■ WHAT NEEDS TO BE DONE: Which lines of the material hold the word "throne"? Copy each one.
EXERCISE INPUT START
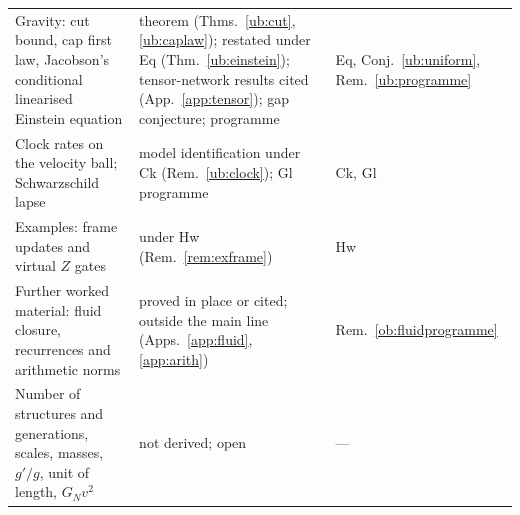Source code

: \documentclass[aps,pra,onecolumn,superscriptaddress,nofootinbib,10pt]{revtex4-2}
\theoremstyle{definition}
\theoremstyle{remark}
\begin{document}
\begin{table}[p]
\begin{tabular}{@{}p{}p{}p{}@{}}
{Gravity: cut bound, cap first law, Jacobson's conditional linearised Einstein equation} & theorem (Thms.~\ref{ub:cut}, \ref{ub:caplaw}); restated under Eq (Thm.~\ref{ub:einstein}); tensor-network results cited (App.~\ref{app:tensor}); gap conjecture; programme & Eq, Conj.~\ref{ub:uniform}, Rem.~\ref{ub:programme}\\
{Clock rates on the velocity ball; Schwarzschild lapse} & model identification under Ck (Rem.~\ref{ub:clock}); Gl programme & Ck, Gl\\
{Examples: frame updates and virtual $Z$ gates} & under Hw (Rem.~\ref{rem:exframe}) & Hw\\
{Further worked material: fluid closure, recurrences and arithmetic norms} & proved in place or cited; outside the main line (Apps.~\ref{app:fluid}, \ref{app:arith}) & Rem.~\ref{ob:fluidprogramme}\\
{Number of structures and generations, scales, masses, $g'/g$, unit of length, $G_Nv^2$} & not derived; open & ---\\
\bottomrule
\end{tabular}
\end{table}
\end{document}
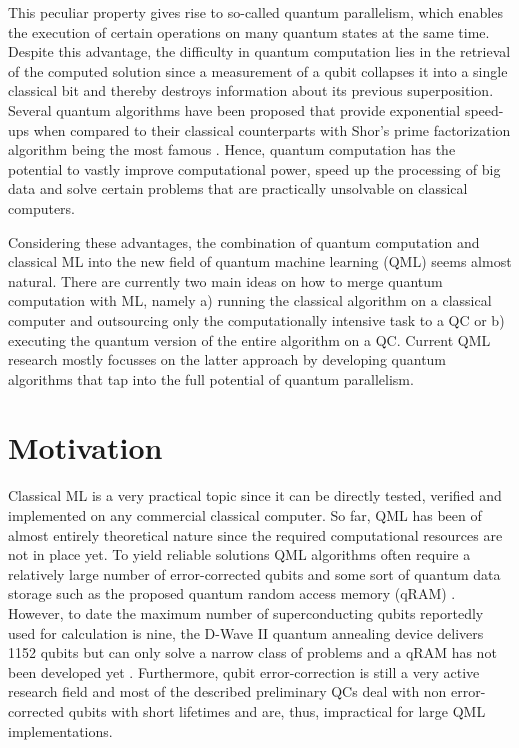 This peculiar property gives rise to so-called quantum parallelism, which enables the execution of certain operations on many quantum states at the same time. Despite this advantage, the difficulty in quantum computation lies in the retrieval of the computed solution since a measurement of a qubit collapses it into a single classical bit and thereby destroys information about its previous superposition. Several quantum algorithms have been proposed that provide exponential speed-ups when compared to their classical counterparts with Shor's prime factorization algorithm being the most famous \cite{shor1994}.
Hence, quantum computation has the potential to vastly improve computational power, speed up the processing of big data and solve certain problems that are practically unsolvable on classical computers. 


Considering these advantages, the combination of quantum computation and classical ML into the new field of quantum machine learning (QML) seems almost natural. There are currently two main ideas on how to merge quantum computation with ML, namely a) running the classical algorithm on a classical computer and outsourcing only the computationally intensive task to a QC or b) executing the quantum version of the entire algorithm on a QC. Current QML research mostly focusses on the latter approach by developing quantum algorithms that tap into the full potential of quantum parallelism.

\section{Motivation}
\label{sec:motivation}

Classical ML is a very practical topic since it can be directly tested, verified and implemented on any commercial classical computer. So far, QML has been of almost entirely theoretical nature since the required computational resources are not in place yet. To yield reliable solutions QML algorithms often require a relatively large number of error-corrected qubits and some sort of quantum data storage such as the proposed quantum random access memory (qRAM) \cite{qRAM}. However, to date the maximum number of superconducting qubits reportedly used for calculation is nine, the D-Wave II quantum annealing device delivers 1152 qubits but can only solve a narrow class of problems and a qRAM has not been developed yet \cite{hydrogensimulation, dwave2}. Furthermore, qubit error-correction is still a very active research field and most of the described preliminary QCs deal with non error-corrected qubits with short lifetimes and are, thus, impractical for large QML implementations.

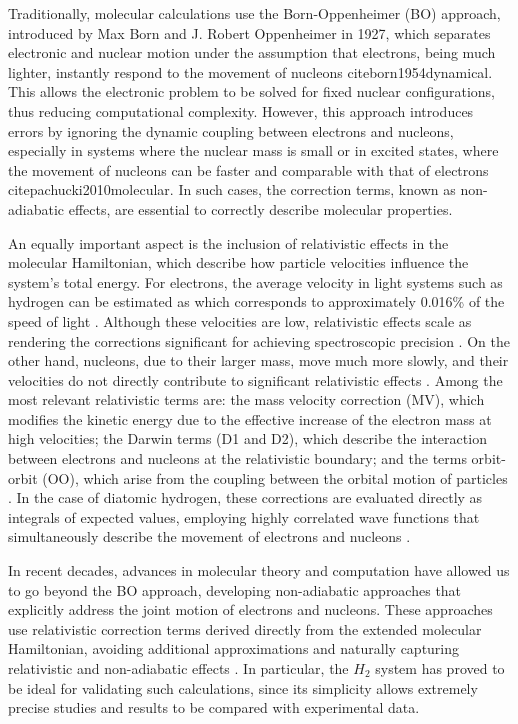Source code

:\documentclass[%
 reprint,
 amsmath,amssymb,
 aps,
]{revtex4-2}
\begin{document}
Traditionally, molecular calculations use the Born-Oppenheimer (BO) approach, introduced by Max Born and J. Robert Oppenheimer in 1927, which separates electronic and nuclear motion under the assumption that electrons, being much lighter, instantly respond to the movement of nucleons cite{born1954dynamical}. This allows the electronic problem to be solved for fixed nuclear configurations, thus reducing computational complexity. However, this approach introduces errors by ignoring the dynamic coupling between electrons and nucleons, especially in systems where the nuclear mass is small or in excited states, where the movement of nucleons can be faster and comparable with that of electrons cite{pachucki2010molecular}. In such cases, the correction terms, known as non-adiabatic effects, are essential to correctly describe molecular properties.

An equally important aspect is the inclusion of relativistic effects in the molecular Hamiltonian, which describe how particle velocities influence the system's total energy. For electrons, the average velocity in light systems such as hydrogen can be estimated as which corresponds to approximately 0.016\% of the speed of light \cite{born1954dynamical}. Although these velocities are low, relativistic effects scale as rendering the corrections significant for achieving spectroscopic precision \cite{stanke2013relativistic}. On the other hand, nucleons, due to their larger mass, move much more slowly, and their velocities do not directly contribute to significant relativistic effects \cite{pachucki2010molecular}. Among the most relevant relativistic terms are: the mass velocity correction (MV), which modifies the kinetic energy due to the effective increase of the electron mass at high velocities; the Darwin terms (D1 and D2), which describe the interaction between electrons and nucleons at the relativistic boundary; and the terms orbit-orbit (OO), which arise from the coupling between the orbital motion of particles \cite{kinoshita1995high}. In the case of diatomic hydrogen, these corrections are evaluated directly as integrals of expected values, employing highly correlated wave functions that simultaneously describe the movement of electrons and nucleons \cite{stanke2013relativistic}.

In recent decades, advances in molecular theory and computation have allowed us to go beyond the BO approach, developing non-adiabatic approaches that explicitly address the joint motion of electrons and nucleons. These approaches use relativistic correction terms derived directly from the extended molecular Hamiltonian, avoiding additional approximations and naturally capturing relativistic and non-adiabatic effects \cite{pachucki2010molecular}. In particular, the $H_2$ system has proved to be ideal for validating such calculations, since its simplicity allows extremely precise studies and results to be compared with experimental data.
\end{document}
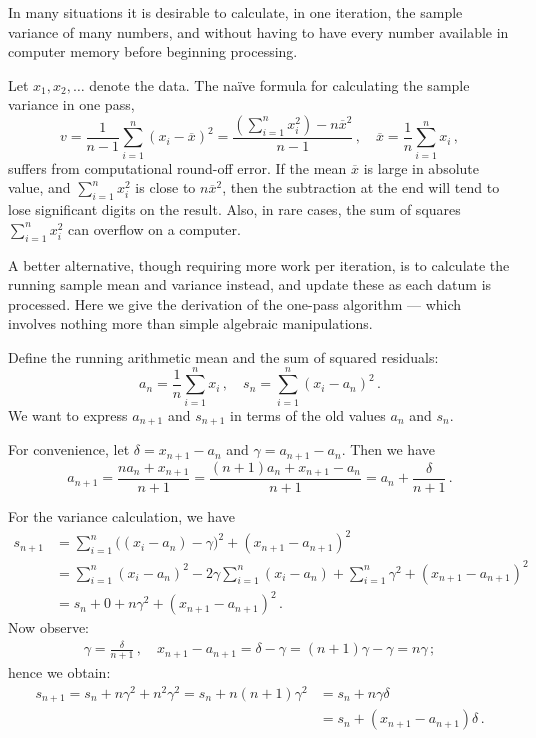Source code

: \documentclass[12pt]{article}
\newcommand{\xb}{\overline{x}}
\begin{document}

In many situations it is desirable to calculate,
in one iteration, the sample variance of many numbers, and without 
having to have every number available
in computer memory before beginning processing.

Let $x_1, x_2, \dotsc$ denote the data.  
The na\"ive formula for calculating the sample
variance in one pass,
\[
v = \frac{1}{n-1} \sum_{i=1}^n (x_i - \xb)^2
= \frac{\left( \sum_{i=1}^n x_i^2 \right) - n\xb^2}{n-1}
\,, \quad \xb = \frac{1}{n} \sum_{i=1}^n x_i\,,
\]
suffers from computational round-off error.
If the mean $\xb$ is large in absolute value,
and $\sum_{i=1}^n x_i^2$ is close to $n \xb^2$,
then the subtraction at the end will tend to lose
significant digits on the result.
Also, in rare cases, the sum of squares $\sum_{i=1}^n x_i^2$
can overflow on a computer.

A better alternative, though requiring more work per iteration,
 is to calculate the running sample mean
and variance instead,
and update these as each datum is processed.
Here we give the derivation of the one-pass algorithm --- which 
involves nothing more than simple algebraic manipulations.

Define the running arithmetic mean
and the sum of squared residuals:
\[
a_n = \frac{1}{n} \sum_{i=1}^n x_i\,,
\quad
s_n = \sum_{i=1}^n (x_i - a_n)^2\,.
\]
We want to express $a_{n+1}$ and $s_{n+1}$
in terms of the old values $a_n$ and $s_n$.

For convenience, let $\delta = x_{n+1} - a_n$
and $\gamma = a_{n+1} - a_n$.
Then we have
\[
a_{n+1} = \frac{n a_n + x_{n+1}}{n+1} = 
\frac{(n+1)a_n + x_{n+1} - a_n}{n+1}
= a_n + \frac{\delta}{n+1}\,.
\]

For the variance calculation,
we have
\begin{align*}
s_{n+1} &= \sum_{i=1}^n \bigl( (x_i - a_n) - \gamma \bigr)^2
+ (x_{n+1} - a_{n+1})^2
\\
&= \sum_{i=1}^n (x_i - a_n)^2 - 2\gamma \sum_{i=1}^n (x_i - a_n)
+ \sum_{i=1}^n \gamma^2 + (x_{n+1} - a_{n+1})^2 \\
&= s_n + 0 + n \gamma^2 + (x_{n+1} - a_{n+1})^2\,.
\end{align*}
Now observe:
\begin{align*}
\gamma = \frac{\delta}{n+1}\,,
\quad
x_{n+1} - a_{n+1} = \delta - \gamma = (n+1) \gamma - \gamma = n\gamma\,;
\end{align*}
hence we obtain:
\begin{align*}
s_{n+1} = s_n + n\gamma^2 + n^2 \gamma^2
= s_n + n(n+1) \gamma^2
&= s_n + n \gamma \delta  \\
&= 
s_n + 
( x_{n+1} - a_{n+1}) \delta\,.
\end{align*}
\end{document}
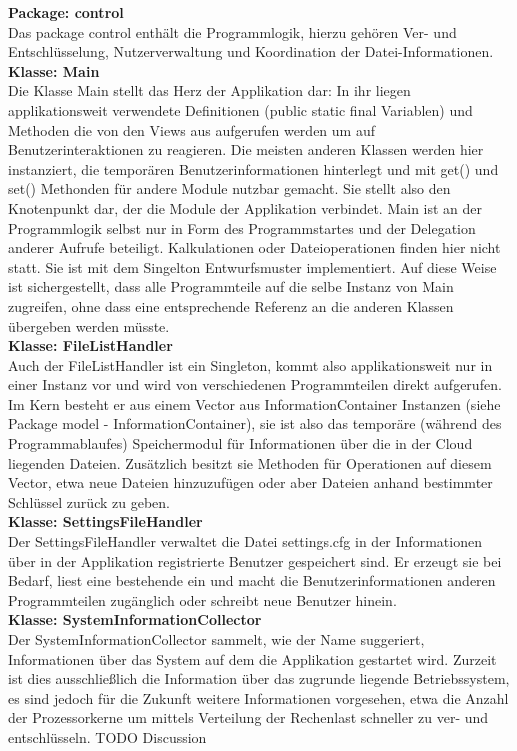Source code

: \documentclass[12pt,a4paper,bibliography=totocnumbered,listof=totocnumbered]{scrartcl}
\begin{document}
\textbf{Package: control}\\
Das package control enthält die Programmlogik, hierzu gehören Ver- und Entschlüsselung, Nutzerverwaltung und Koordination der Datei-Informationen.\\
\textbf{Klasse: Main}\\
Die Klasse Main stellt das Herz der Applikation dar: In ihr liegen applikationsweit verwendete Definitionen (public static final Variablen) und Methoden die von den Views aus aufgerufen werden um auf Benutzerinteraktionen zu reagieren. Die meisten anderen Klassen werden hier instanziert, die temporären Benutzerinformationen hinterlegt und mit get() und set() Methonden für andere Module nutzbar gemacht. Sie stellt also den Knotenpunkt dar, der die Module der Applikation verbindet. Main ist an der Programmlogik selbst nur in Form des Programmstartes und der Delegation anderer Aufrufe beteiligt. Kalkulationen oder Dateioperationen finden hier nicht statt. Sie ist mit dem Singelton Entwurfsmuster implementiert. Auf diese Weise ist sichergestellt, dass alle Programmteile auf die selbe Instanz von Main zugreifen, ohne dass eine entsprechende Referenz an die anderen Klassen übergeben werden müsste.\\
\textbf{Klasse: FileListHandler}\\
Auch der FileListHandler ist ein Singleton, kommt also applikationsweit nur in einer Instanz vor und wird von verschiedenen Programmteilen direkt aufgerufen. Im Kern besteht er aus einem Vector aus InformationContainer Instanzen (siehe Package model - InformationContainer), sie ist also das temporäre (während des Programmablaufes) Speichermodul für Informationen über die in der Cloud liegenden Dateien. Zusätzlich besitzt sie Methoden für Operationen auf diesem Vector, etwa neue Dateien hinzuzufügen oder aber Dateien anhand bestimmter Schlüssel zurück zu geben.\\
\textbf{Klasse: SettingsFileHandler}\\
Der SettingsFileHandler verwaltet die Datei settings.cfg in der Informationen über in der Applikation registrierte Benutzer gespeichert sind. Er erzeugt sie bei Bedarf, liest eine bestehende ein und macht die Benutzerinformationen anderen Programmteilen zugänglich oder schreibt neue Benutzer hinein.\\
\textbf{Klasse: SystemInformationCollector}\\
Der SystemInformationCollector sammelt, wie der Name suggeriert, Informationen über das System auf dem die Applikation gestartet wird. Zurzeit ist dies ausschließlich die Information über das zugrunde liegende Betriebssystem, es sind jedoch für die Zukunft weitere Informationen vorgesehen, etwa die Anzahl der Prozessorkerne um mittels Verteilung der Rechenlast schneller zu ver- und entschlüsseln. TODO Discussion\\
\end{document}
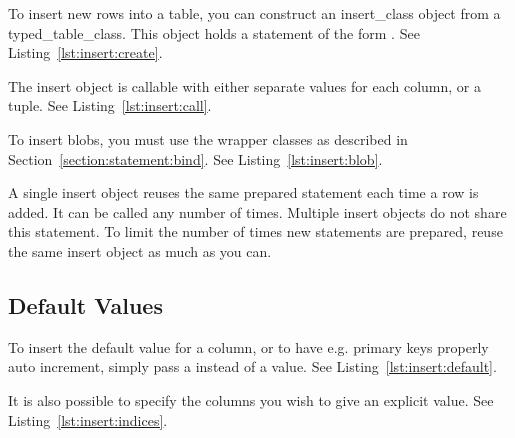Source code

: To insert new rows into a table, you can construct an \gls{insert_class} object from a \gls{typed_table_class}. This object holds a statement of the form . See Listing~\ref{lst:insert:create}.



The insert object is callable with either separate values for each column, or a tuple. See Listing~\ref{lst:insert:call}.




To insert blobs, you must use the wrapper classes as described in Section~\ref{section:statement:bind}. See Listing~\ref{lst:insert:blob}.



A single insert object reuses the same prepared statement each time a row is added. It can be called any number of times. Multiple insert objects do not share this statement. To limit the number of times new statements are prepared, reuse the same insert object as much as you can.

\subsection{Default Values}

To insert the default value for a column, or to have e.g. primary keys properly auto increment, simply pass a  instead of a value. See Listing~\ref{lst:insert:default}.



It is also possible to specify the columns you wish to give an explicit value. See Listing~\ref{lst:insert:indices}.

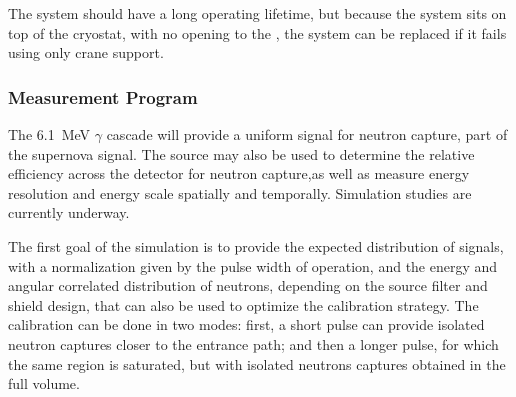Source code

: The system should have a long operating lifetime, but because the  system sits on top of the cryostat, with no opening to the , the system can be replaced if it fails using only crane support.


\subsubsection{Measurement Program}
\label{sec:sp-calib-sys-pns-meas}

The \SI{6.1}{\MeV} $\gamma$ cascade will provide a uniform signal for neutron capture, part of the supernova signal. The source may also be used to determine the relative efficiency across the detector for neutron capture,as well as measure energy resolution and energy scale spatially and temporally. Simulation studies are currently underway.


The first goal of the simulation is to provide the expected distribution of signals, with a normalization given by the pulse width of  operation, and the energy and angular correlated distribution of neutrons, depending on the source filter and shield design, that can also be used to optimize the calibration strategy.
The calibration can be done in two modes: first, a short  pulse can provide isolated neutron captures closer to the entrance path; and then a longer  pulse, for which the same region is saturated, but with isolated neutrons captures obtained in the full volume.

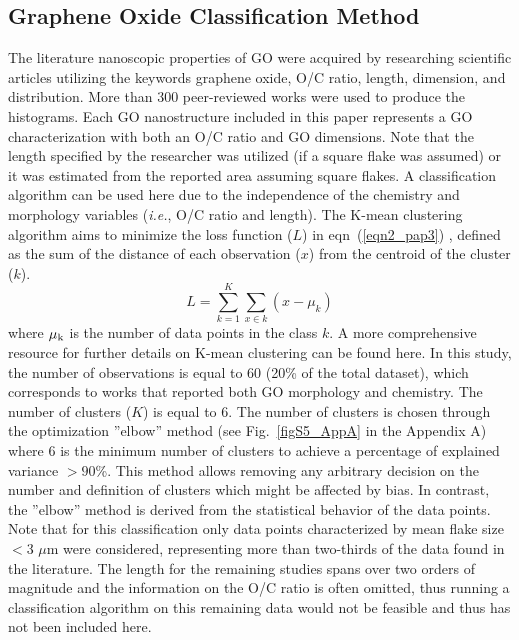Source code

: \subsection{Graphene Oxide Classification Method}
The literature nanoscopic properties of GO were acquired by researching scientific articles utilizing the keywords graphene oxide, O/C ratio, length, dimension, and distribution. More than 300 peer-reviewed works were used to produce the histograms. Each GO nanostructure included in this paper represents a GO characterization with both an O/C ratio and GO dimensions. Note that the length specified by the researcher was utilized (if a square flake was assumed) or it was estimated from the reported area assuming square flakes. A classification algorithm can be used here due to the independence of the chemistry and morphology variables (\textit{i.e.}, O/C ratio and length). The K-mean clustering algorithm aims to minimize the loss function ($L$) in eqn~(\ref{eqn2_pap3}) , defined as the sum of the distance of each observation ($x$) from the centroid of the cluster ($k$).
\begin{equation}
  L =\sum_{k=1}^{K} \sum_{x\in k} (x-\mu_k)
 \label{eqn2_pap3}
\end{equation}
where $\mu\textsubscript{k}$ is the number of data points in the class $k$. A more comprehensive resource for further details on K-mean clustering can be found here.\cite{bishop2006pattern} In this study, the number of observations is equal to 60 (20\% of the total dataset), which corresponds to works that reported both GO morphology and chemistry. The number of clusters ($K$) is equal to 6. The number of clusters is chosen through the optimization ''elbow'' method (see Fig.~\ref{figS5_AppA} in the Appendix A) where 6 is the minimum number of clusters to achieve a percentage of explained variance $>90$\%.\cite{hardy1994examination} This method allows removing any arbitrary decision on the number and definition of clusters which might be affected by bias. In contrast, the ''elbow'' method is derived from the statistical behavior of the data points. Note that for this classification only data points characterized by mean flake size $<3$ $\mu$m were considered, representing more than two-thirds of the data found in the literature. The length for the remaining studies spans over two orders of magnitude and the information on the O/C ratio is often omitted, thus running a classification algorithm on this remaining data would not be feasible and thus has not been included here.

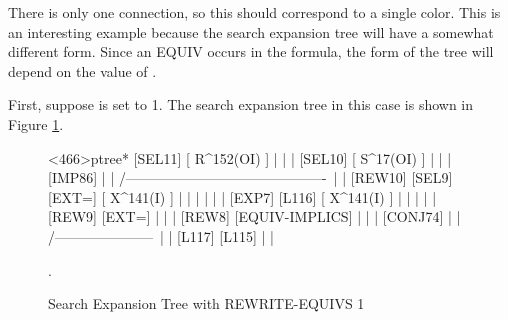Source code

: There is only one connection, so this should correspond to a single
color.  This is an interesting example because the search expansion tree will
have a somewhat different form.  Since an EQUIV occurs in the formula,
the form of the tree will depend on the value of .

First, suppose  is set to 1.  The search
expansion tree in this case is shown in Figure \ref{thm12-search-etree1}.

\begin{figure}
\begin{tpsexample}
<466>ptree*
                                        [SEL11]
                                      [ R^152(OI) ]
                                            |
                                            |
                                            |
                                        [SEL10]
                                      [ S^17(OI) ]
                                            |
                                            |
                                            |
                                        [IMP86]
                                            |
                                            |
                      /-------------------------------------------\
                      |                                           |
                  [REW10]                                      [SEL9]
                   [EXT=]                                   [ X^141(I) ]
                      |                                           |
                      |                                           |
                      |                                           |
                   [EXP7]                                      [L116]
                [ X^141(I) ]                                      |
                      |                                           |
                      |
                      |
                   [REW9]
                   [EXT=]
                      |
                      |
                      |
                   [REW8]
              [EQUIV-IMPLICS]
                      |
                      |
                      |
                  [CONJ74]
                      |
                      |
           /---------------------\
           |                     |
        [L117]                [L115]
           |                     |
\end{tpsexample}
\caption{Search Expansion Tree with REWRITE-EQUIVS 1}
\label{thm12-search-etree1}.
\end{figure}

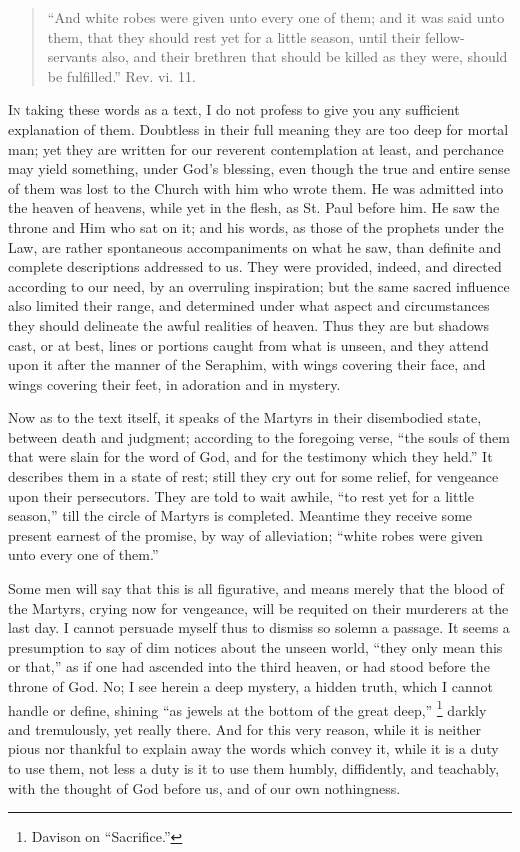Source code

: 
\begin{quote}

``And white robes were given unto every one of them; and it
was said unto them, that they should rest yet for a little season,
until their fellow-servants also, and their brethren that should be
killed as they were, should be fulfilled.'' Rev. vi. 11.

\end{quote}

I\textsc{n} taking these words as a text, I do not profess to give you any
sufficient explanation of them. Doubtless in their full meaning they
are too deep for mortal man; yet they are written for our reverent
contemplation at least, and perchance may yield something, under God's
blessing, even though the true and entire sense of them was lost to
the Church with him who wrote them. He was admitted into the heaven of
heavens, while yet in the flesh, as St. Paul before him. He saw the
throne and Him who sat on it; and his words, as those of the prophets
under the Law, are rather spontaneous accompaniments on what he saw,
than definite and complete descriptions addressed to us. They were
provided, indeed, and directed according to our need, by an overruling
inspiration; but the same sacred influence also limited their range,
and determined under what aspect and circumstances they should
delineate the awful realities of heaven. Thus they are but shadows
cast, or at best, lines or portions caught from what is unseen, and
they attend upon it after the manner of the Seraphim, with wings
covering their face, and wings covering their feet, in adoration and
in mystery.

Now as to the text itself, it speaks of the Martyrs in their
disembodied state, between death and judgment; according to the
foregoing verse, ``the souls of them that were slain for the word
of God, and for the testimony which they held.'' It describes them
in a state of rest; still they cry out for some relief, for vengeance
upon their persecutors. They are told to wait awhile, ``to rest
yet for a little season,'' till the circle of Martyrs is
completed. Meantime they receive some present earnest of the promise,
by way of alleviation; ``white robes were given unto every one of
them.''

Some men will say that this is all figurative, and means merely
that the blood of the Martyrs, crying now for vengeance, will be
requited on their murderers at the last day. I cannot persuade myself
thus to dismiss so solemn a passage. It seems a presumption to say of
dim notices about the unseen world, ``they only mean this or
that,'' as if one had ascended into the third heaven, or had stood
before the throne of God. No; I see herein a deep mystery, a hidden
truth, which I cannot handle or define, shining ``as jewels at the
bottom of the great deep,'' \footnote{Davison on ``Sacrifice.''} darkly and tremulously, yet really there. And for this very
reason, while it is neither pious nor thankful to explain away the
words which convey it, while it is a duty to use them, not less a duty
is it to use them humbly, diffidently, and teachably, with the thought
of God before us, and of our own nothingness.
EXERCISE INPUT END
■ REPLY TO THE EXERCISE:
throne and Him who sat on it; and his words, as those of the prophets
before the throne of God. No; I see herein a deep mystery, a hidden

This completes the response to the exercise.